Utari sudah jauh lebih tenang. Nisa ada di pangkuannya dan terlihat mengkhawatirkannya. Wajahnya terlihat sembab. Mama Sukma dan yang lainnya menatap Utari dengan iba.
"Kamu selalu mimpi buruk seperti ini, Tari?" tanya papa Tama.
"Ya, pah. Tari sering memimpikan kejadian waktu itu. Kalau saja saat itu aku sedikit lebih keras kepala mungkin aku ga akan ditinggal sendirian."
"Tari, semua itu adalah takdir Tuhan. Kamu tidak bisa mengontrolnya. Sebenarnya papa tidak ingin membahas ini sekarang, papa ingin perlahan lahan memberitahu kamu sesuatu, tapi melihat kondisimu saat ini, papa mungkin harus berbicara jujur sama kamu."

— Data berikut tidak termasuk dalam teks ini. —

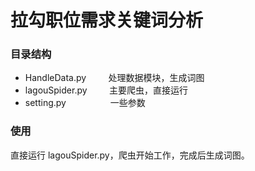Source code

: # 拉勾职位需求关键词分析
### 目录结构
- HandleData.py &nbsp;&nbsp;&nbsp;&nbsp;&nbsp;&nbsp;&nbsp;&nbsp;处理数据模块，生成词图
- lagouSpider.py &nbsp;&nbsp;&nbsp;&nbsp;&nbsp;&nbsp;&nbsp;&nbsp;主要爬虫，直接运行
- setting.py&nbsp;&nbsp;&nbsp;&nbsp;&nbsp;&nbsp;&nbsp;&nbsp;&nbsp;&nbsp;&nbsp;&nbsp;&nbsp;&nbsp;&nbsp;&nbsp;&nbsp;&nbsp;一些参数
### 使用
直接运行 lagouSpider.py，爬虫开始工作，完成后生成词图。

Utari menatap papa Tama dengan wajah bingung. "Maksud papa?"
" Ada kemungkinan mobil orang tua kamu disabotase."
"Disabotase, siapa, Pah?"
"Kamu tahu siapa orangnya. Menurutmu siapa yang mungkin mencelakai orangtuamu? Orang yang sekarang merebut perusahaan orang tuamu dan bahkan mendapatkan harta mereka."
"Bu_bukannya harta ayah disita Bank. Kata om Wisnu, ayah .... "
Utari terdiam setelah mengatakan sesuatu. Dia bisa menebaknya.
"Jadi om Wisnu yang sudah merencanakan semua ini?"
"Ya, itu benar. Setelah papa tahu orang tuamu meninggal, papa mencari tahu semuanya. Papa meminta bantuan beberapa kenalan untuk membantu mengusut masalah ini. Bahkan papa mencari pengacara keluargamu waktu itu.
Tidak mudah, tapi papa berhasil. Pengacara papa kamu sekarang sudah di penjara dan begitu juga dengan om kamu, Wisnu."
"Tari ga tahu."
"Bagaimana bisa kamu tahu? Sementara kamu ada di kota yang jaraknya bermil-mil jauhnya. Selama ini papa yang jaga perusahaan orangtua kamu. Papa berusaha nyari kamu ditengah kesibukan papa."
Utari menegakkan tubuhnya. "Jadi papa?"
"Ya, papa sudah merebut semua yang seharusnya menjadi hak kamu, Tari. Awalnya papa ingin pelan-pelan memberitahu kamu. Bagaimana pun juga masalah ini bukan masalah yang simpel. Kejahatan om kamu benar-benar berat Tari," kata Papa Tama.
Tari tertegun untuk waktu yang cukup lama. Mama Sukma mengusap usap bahu Utari. Dia tahu ini tidak mudah. Mama Sukma sangat tahu betul bagaimana Utari tumbuh, karena dia bersahabat dengan bundanya Utari. Utari yang sejak kecil bergelimangan harta, dimanjakan oleh ayah bundanya, tiba-tiba kehilangan semuanya dalam sekejap mata.
"Tapi kenapa? Ayah sudah baik selama ini sama keluarga om Wisnu."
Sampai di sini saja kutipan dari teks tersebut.